YAML Asset Definitions¶

Semantic assets can be defined in YAML files for easier management and version control. The YAML loader validates schemas and cross-references before loading into the catalog.

Directory Structure¶

your-project/
└── assets/
    ├── datasets/
    │   ├── population.yml
    │   └── employment.yml
    ├── dimensions/
    │   ├── geography.yml
    │   ├── time.yml
    │   └── demographics.yml
    ├── geo_hierarchies/
    │   └── south_africa.yml
    ├── metrics/
    │   ├── population/
    │   │   ├── total_population.yml
    │   │   └── households.yml
    │   └── employment/
    │       ├── labour_force.yml
    │       └── unemployment_rate.yml
    ├── materializations/
    │   └── province_yearly.yml
    └── policies/
        └── comparability.yml

Metrics can be nested in subdirectories for organization.

Dataset Definition¶

assets/datasets/population.yml:

name: population_facts
kind: FACT  # or DIMENSION

physical_ref:
  schema: analytics
  table: population

grain_keys:
  geo:
    - geo_code
  time:
    - year
  other:
    - age_group
    - sex

time_config:
  column: year
  grain: YEAR
  supported_grains:
    - YEAR

geography_config:
  hierarchy_name: south_africa
  level_column: geo_level
  code_column: geo_code

# Reference dimensions by name
dimensions:
  geography:
    join_key: geo_code
  demographics:
    join_key: age_group

# Optional quality configuration
quality:
  suppression_column: is_suppressed
  suppression_threshold: 5
  confidence_column: confidence_level

Required fields:

Field	Description
`name`	Unique dataset name
`kind`	`FACT` or `DIMENSION`
`physical_ref.schema`	Database schema
`physical_ref.table`	Table name

Valid kind values: FACT, DIMENSION

Valid grain values: DAY, WEEK, MONTH, QUARTER, YEAR

Dimension Definition¶

assets/dimensions/geography.yml:

name: geography

attributes:
  code:
    expr: geo_code
    data_type: STRING
    semantic_type: CATEGORY

  name:
    expr: geo_name
    data_type: STRING
    semantic_type: CATEGORY

  level:
    expr: geo_level
    data_type: STRING
    semantic_type: CATEGORY

  parent_code:
    expr: parent_geo_code
    data_type: STRING
    semantic_type: CATEGORY

Required fields:

Field	Description
`name`	Unique dimension name
`attributes`	At least one attribute (non-empty)
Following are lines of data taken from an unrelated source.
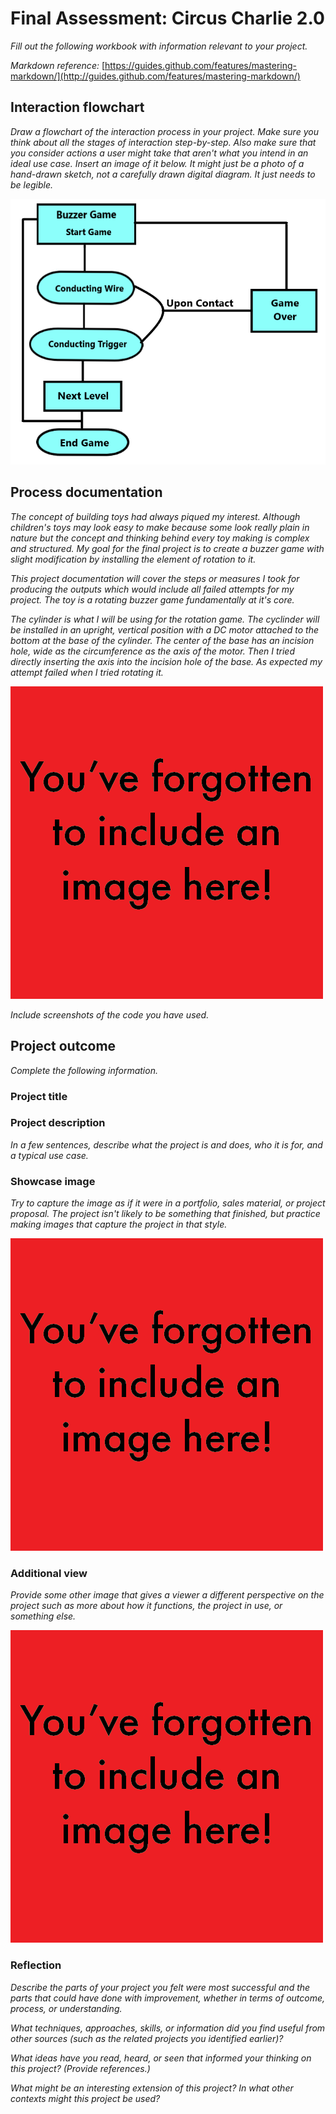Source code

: # Final Assessment: Circus Charlie 2.0

*Fill out the following workbook with information relevant to your project.*

*Markdown reference:* [https://guides.github.com/features/mastering-markdown/](http://guides.github.com/features/mastering-markdown/)

## Interaction flowchart ##
*Draw a flowchart of the interaction process in your project. Make sure you think about all the stages of interaction step-by-step. Also make sure that you consider actions a user might take that aren't what you intend in an ideal use case. Insert an image of it below. It might just be a photo of a hand-drawn sketch, not a carefully drawn digital diagram. It just needs to be legible.*

![Image](11.png)

## Process documentation

*The concept of building toys had always piqued my interest. Although children's toys may look easy to make because some look really plain in nature but the concept and thinking behind every toy making is complex and structured. My goal for the final project is to create a buzzer game with slight modification by installing the element of rotation to it.*

*This project documentation will cover the steps or measures I took for producing the outputs which would include all failed attempts for my project. The toy is a rotating buzzer game fundamentally at it's core.*

*The cylinder is what I will be using for the rotation game. The cyclinder will be installed in an upright, vertical position with a DC motor attached to the bottom at the base of the cylinder. The center of the base has an incision hole, wide as the circumference as the axis of the motor. Then I tried directly inserting the axis into the incision hole of the base. As expected my attempt failed when I tried rotating it.*

![Image](missingimage.png)

*Include screenshots of the code you have used.*

## Project outcome ##

*Complete the following information.*

### Project title ###

### Project description ###

*In a few sentences, describe what the project is and does, who it is for, and a typical use case.*

### Showcase image ###

*Try to capture the image as if it were in a portfolio, sales material, or project proposal. The project isn't likely to be something that finished, but practice making images that capture the project in that style.*

![Image](missingimage.png)

### Additional view ###

*Provide some other image that gives a viewer a different perspective on the project such as more about how it functions, the project in use, or something else.*

![Image](missingimage.png)

### Reflection ###

*Describe the parts of your project you felt were most successful and the parts that could have done with improvement, whether in terms of outcome, process, or understanding.*


*What techniques, approaches, skills, or information did you find useful from other sources (such as the related projects you identified earlier)?*


*What ideas have you read, heard, or seen that informed your thinking on this project? (Provide references.)*


*What might be an interesting extension of this project? In what other contexts might this project be used?*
Valid data_type values: STRING, INTEGER, DECIMAL, DATE, TIMESTAMP

Valid semantic_type values: CATEGORY, ORDINAL, CONTINUOUS

GeoHierarchy Definition¶

assets/geo_hierarchies/south_africa.yml:

name: south_africa

levels:
  - country
  - province
  - district
  - municipality
  - ward

parent_relationships:
  province:
    parent_level: country
  district:
    parent_level: province
  municipality:
    parent_level: district
  ward:
    parent_level: municipality

rollup_rules:
  default_allowed: true
  overrides:
    - from_level: ward
      to_level: country
      allowed: false

Required fields:

Field	Description
`name`	Unique hierarchy name
`levels`	Ordered list (coarsest to finest)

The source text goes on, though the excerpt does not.